Years into his sentence, Poventud successfully challenged his convictions under Brady v. Maryland, the landmark Supreme Court ruling that obligates prosecutors to hand over exculpatory evidence.
When prosecutors threatened to pursue a lengthy appeals process, Poventud opted to leave prison after nine long years by falsely pleading guilty to a lesser charge of third-degree attempted robbery, he said.
New York City tried to fend off Poventud's subsequent civil rights claims by arguing that his plea forfeited his right to file a lawsuit.
The Second Circuit convened a rare en banc hearing to consider that question, and most of judges came down in Poventud's favor last year in a 9-4 opinion.

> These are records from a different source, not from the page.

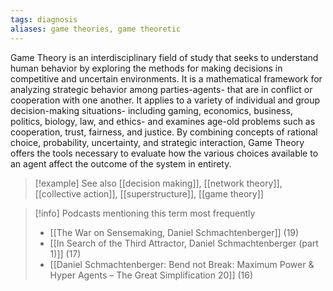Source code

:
 ```yaml
---
tags: diagnosis
aliases: game theories, game theoretic
---
```


Game Theory is an interdisciplinary field of study that seeks to understand human behavior by exploring the methods for making decisions in competitive and uncertain environments. It is a mathematical framework for analyzing strategic behavior among parties-agents- that are in conflict or cooperation with one another. It applies to a variety of individual and group decision-making situations- including gaming, economics, business, politics, biology, law, and ethics- and examines age-old problems such as cooperation, trust, fairness, and justice. By combining concepts of rational choice, probability, uncertainty, and strategic interaction, Game Theory offers the tools necessary to evaluate how the various choices available to an agent affect the outcome of the system in entirety.

> [!example] See also
> [[decision making]], [[network theory]], [[collective action]], [[superstructure]], [[game theory]]

> [!info] Podcasts mentioning this term most frequently
> * [[The War on Sensemaking, Daniel Schmachtenberger]] (19)
> * [[In Search of the Third Attractor, Daniel Schmachtenberger (part 1)]] (17)
> * [[Daniel Schmachtenberger: Bend not Break: Maximum Power & Hyper Agents – The Great Simplification 20]] (16)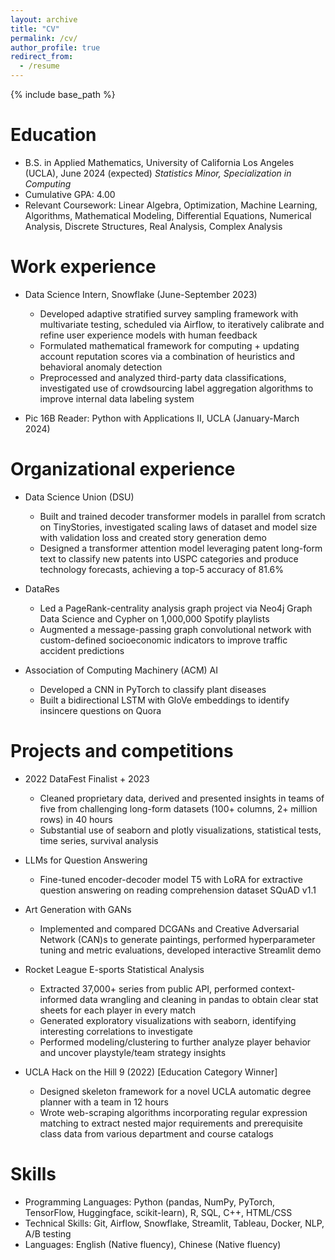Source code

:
 ```yaml
---
layout: archive
title: "CV"
permalink: /cv/
author_profile: true
redirect_from:
  - /resume
---
```


{% include base_path %}

Education
======
* B.S. in Applied Mathematics, University of California Los Angeles (UCLA), June 2024 (expected)
  *Statistics Minor, Specialization in Computing*
* Cumulative GPA: 4.00
* Relevant Coursework: Linear Algebra, Optimization, Machine Learning, Algorithms, Mathematical Modeling, Differential Equations, Numerical Analysis, Discrete Structures, Real Analysis, Complex Analysis

Work experience
======
* Data Science Intern, Snowflake (June-September 2023)
  * Developed adaptive stratified survey sampling framework with multivariate testing, scheduled via Airflow, to iteratively calibrate and refine user experience models with human feedback
  * Formulated mathematical framework for computing + updating account reputation scores via a combination of heuristics and behavioral anomaly detection
  * Preprocessed and analyzed third-party data classifications, investigated use of crowdsourcing label aggregation algorithms to improve internal data labeling system
 
* Pic 16B Reader: Python with Applications II, UCLA (January-March 2024)

Organizational experience
======
* Data Science Union (DSU)
  *  Built and trained decoder transformer models in parallel from scratch on TinyStories, investigated scaling laws of dataset and model size with validation loss and created story generation demo
  *  Designed a transformer attention model leveraging patent long-form text to classify new patents into USPC categories and produce technology forecasts, achieving a top-5 accuracy of 81.6%

* DataRes
  *  Led a PageRank-centrality analysis graph project via Neo4j Graph Data Science and Cypher on 1,000,000 Spotify playlists
  *  Augmented a message-passing graph convolutional network with custom-defined socioeconomic indicators to improve traffic accident predictions
    
* Association of Computing Machinery (ACM) AI
  *  Developed a CNN in PyTorch to classify plant diseases
  *  Built a bidirectional LSTM with GloVe embeddings to identify insincere questions on Quora

Projects and competitions
======
* 2022 DataFest Finalist + 2023
  *  Cleaned proprietary data, derived and presented insights in teams of five from challenging long-form datasets (100+ columns, 2+ million rows) in 40 hours
  *  Substantial use of seaborn and plotly visualizations, statistical tests, time series, survival analysis

* LLMs for Question Answering
  *  Fine-tuned encoder-decoder model T5 with LoRA for extractive question answering on reading comprehension dataset SQuAD v1.1

* Art Generation with GANs
  *  Implemented and compared DCGANs and Creative Adversarial Network (CAN)s to generate paintings, performed hyperparameter tuning and metric evaluations, developed interactive Streamlit demo

* Rocket League E-sports Statistical Analysis
  *  Extracted 37,000+ series from public API, performed context-informed data wrangling and cleaning in pandas to obtain clear stat sheets for each player in every match
  *  Generated exploratory visualizations with seaborn, identifying interesting correlations to investigate
  *  Performed modeling/clustering to further analyze player behavior and uncover playstyle/team strategy
insights

* UCLA Hack on the Hill 9 (2022) [Education Category Winner]
  *  Designed skeleton framework for a novel UCLA automatic degree planner with a team in 12 hours
  *  Wrote web-scraping algorithms incorporating regular expression matching to extract nested major
requirements and prerequisite class data from various department and course catalogs

Skills
======
* Programming Languages: Python (pandas, NumPy, PyTorch, TensorFlow, Huggingface, scikit-learn), R, SQL, C++, HTML/CSS
* Technical Skills: Git, Airflow, Snowflake, Streamlit, Tableau, Docker, NLP, A/B testing
* Languages: English (Native fluency), Chinese (Native fluency)
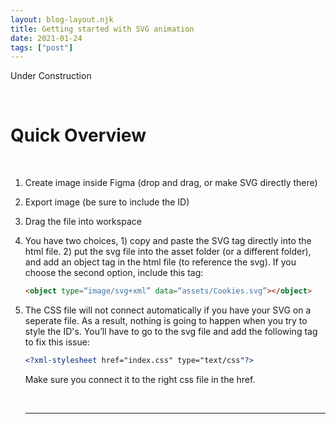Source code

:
 ```yaml
---
layout: blog-layout.njk
title: Getting started with SVG animation
date: 2021-01-24
tags: ["post"]
---
```


<!-- Excerpt Start -->

Under Construction

<!-- Excerpt End -->

<br>

# Quick Overview

<br>

1. Create image inside Figma (drop and drag, or make SVG directly there)

2. Export image (be sure to include the ID)

3. Drag the file into workspace

4. You have two choices, 1) copy and paste the SVG tag directly into the html file. 2) put the svg file into the asset folder (or a different folder), and add an object tag in the html file (to reference the svg).
   If you choose the second option, include this tag:

   ```html
   <object type=“image/svg+xml” data=“assets/Cookies.svg”></object>
   ```

5. The CSS file will not connect automatically if you have your SVG on a seperate file. As a result, nothing is going to happen when you try to style the ID's. You’ll have to go to the svg file and add the following tag to fix this issue:

   ```xml
   <?xml-stylesheet href="index.css" type="text/css"?>
   ```

   Make sure you connect it to the right css file in the href.

   <br>
   <hr>
   <br>
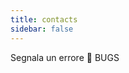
 ```yaml
---
title: contacts
sidebar: false
---
```





<Testprimer class="mt-12"></Testprimer>
<div class="flash flash-error mt-6">
  <span class="f5">Segnala un errore</span>
  <a style="text-decoration: none;" class="btn flash-action hover-grow bg-red text-white" href="../bugform/">🐛 BUGS</a>
</div>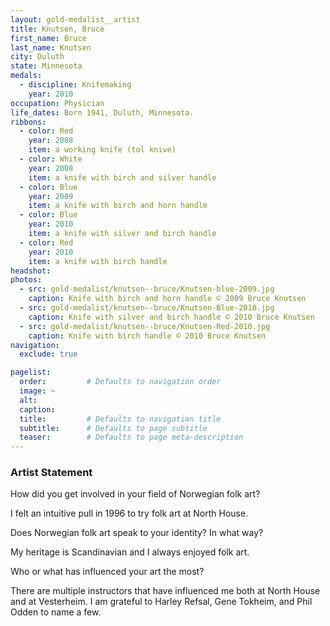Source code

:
 ```yaml
---
layout: gold-medalist__artist
title: Knutsen, Bruce
first_name: Bruce
last_name: Knutsen
city: Duluth
state: Minnesota
medals: 
  - discipline: Knifemaking
    year: 2010
occupation: Physician
life_dates: Born 1941, Duluth, Minnesota.
ribbons:
  - color: Red
    year: 2008
    item: a working knife (tol knive)
  - color: White
    year: 2008
    item: a knife with birch and silver handle
  - color: Blue
    year: 2009
    item: a knife with birch and horn handle
  - color: Blue
    year: 2010
    item: a knife with silver and birch handle
  - color: Red
    year: 2010
    item: a knife with birch handle
headshot:
photos:
  - src: gold-medalist/knutsen--bruce/Knutsen-blue-2009.jpg
    caption: Knife with birch and horn handle © 2009 Bruce Knutsen
  - src: gold-medalist/knutsen--bruce/Knutsen-Blue-2010.jpg
    caption: Knife with silver and birch handle © 2010 Bruce Knutsen
  - src: gold-medalist/knutsen--bruce/Knutsen-Red-2010.jpg
    caption: Knife with birch handle © 2010 Bruce Knutsen
navigation:
  exclude: true

pagelist:
  order:         # Defaults to navigation order  
  image: ~
  alt:
  caption:
  title:         # Defaults to navigation title
  subtitle:      # Defaults to page subtitle
  teaser:        # Defaults to page meta-description  
---
```

### Artist Statement

How did you get involved in your field of Norwegian folk art?

I felt an intuitive pull in 1996 to try folk art at North House.

Does Norwegian folk art speak to your identity? In what way?

My heritage is Scandinavian and I always enjoyed folk art. 

Who or what has influenced your art the most? 

There are multiple instructors that have influenced me both at North House and at Vesterheim. I am grateful to Harley Refsal, Gene Tokheim, and Phil Odden to name a few. 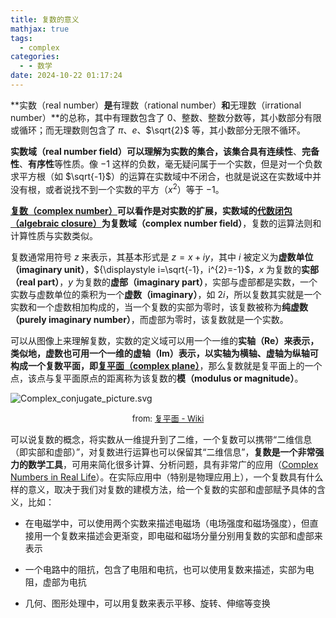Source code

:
 ```yaml
---
title: 复数的意义
mathjax: true
tags:
  - complex
categories:
  - - 数学
date: 2024-10-22 01:17:24
---
```




**实数（real number）**是**有理数（rational number）**和**无理数（irrational number）**的总称，其中有理数包含了 $0$、整数、整数分数等，其小数部分有限或循环；而无理数则包含了 $\pi$、$e$、$\sqrt{2}$ 等，其小数部分无限不循环。

**实数域（real number field）**可以理解为实数的集合，该集合具有**连续性**、**完备性**、**有序性**等性质。像 $-1$ 这样的负数，毫无疑问属于一个实数，但是对一个负数求平方根（如 $\sqrt{-1}$）的运算在实数域中不闭合，也就是说这在实数域中并没有根，或者说找不到一个实数的平方（$x^2$）等于 $-1$。

**[复数（complex number）](https://zh.wikipedia.org/wiki/%E5%A4%8D%E6%95%B0_(%E6%95%B0%E5%AD%A6))**可以看作是对实数的扩展，实数域的**[代数闭包（algebraic closure）](https://en.wikipedia.org/wiki/Algebraically_closed_field)**为**复数域（complex number field）**，复数的运算法则和计算性质与实数类似。

复数通常用符号 $z$ 来表示，其基本形式是 ${\displaystyle z=x+iy}$，其中 $i$ 被定义为**虚数单位（imaginary unit）**，${\displaystyle i=\sqrt{-1}，i^{2}=-1}$，$x$ 为复数的**实部（real part）**，$y$ 为复数的**虚部（imaginary part）**，实部与虚部都是实数，一个实数与虚数单位的乘积为一个**虚数（imaginary）**，如 $2i$，所以复数其实就是一个实数和一个虚数相加构成的，当一个复数的实部为零时，该复数被称为**纯虚数（purely imaginary number）**，而虚部为零时，该复数就是一个实数。

可以从图像上来理解复数，实数的定义域可以用一个一维的**实轴（Re）**来表示，类似地，虚数也可用一个一维的**虚轴（Im）**表示，以实轴为横轴、虚轴为纵轴可构成一个复数平面，即**[复平面（complex plane）](https://zh.wikipedia.org/wiki/%E5%A4%8D%E5%B9%B3%E9%9D%A2)**，那么复数就是复平面上的一个点，该点与复平面原点的距离称为该复数的**模（modulus or magnitude）**。

![Complex_conjugate_picture.svg](/images/post/complex/Complex_conjugate_picture.svg.png)

<center><font size="2">from: <a href="https://zh.wikipedia.org/wiki/%E5%A4%8D%E5%B9%B3%E9%9D%A2">复平面 - Wiki</a></font></center>

可以说复数的概念，将实数从一维提升到了二维，一个复数可以携带“二维信息（即实部和虚部）”，对复数进行运算也可以保留其“二维信息”，**复数是一个非常强力的数学工具**，可用来简化很多计算、分析问题，具有非常广的应用（[Complex Numbers in Real Life](https://www.math.toronto.edu/mathnet/questionCorner/complexinlife.html)）。在实际应用中（特别是物理应用上），一个复数具有什么样的意义，取决于我们对复数的建模方法，给一个复数的实部和虚部赋予具体的含义，比如：

- 在电磁学中，可以使用两个实数来描述电磁场（电场强度和磁场强度），但直接用一个复数来描述会更渐变，即电磁和磁场分量分别用复数的实部和虚部来表示

- 一个电路中的阻抗，包含了电阻和电抗，也可以使用复数来描述，实部为电阻，虚部为电抗
- 几何、图形处理中，可以用复数来表示平移、旋转、伸缩等变换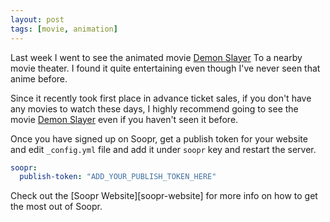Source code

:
 ```yaml
---
layout: post
tags: [movie, animation]
---
```


Last week I went to see the animated movie [Demon Slayer][cgv] To a nearby movie theater. I found it quite entertaining even though I've never seen that anime before.

Since it recently took first place in advance ticket sales, if you don't have any movies to watch these days, I highly recommend going to see the movie [Demon Slayer][cgv] even if you haven't seen it before.

Once you have signed up on Soopr, get a publish token for your website and edit `_config.yml` file and add it under `soopr` key and restart the server.
```yml
soopr:
  publish-token: "ADD_YOUR_PUBLISH_TOKEN_HERE" 
```

Check out the [Soopr Website][soopr-website] for more info on how to get the most out of Soopr.

[cgv]: https://cgv.co.kr/cnm/cgvChart/movieChart/89833
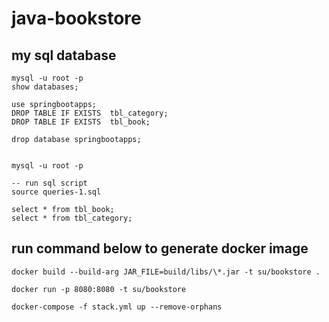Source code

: # java-bookstore

## my sql database

```
mysql -u root -p
show databases;

use springbootapps;
DROP TABLE IF EXISTS  tbl_category;
DROP TABLE IF EXISTS  tbl_book;

drop database springbootapps;


mysql -u root -p

-- run sql script
source queries-1.sql

select * from tbl_book;
select * from tbl_category;
```

## run command below to generate docker image

```
docker build --build-arg JAR_FILE=build/libs/\*.jar -t su/bookstore .

docker run -p 8080:8080 -t su/bookstore

docker-compose -f stack.yml up --remove-orphans
```

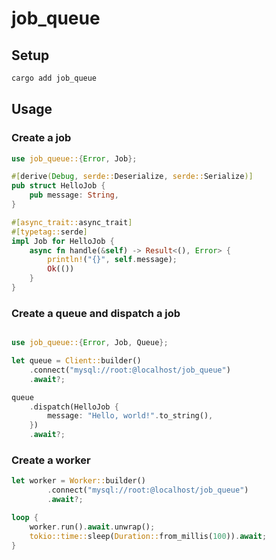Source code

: # job_queue

## Setup

```bash
cargo add job_queue
```

## Usage

### Create a job

```rust
use job_queue::{Error, Job};

#[derive(Debug, serde::Deserialize, serde::Serialize)]
pub struct HelloJob {
    pub message: String,
}

#[async_trait::async_trait]
#[typetag::serde]
impl Job for HelloJob {
    async fn handle(&self) -> Result<(), Error> {
        println!("{}", self.message);
        Ok(())
    }
}
```

### Create a queue and dispatch a job

```rust

use job_queue::{Error, Job, Queue};

let queue = Client::builder()
    .connect("mysql://root:@localhost/job_queue")
    .await?;

queue
    .dispatch(HelloJob {
        message: "Hello, world!".to_string(),
    })
    .await?;
```

### Create a worker

```rust
let worker = Worker::builder()
        .connect("mysql://root:@localhost/job_queue")
        .await?;

loop {
    worker.run().await.unwrap();
    tokio::time::sleep(Duration::from_millis(100)).await;
}
```
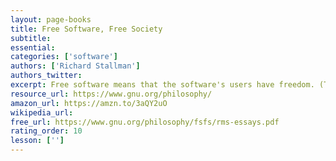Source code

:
 ```yaml
---
layout: page-books
title: Free Software, Free Society
subtitle: 
essential: 
categories: ['software']
authors: ['Richard Stallman']
authors_twitter: 
excerpt: Free software means that the software's users have freedom. (The issue is not about price.) We developed the GNU operating system so that users can have freedom in their computing. Specifically, free software means users have the four essential freedoms (0) to run the program, (1) to study and change the program in source code form, (2) to redistribute exact copies, and (3) to distribute modified versions.
resource_url: https://www.gnu.org/philosophy/
amazon_url: https://amzn.to/3aQY2uO
wikipedia_url: 
free_url: https://www.gnu.org/philosophy/fsfs/rms-essays.pdf
rating_order: 10
lesson: ['']
---
```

In a concurring opinion, Judge Gerard Lynch compared Poventud's choice at the time to that of John Proctor in Arthur Miller's drama "The Crucible," "who goes to the gallows rather than accept an offer that would let him go free in exchange for a false confession."
"It is difficult to expect such heroism of mere mortals," Lynch wrote. "Proctor, though based on a historical figure, is after all a fictional character, and even he first signed the false confession before having a change of heart. Poventud did what I suspect most ordinary human beings would do in his situation, even if they were innocent."
Poventud's claims survived summary judgment on remand back in Federal Court in March.
Rather than pursue the case to trial, the parties reached a settlement on Wednesday and the amount of the award was disclosed for the first time on Thursday.
His attorney Julia Kuan said in a phone interview that her client is "very satisfied with the settlement."
"Our client has finally gotten some vindication for everything that he's suffered, and he can finally put all of this behind him," she said.
The amount of the settlement is the same as the city paid Poventud's one-time co-defendant, Robert Maldonado.
The New York City Law Department defended its decision to settle in a statement.
"This case raised a novel legal issue concerning the resolution of the plaintiff's criminal charges and its effect on his civil claims," it said. "In light of the court's rulings continuing this litigation, an assessment of the evidentiary record and the substantial attorney's fees that could be awarded in this 2007 action, settlement of this matter was fair and in the best interest of the city."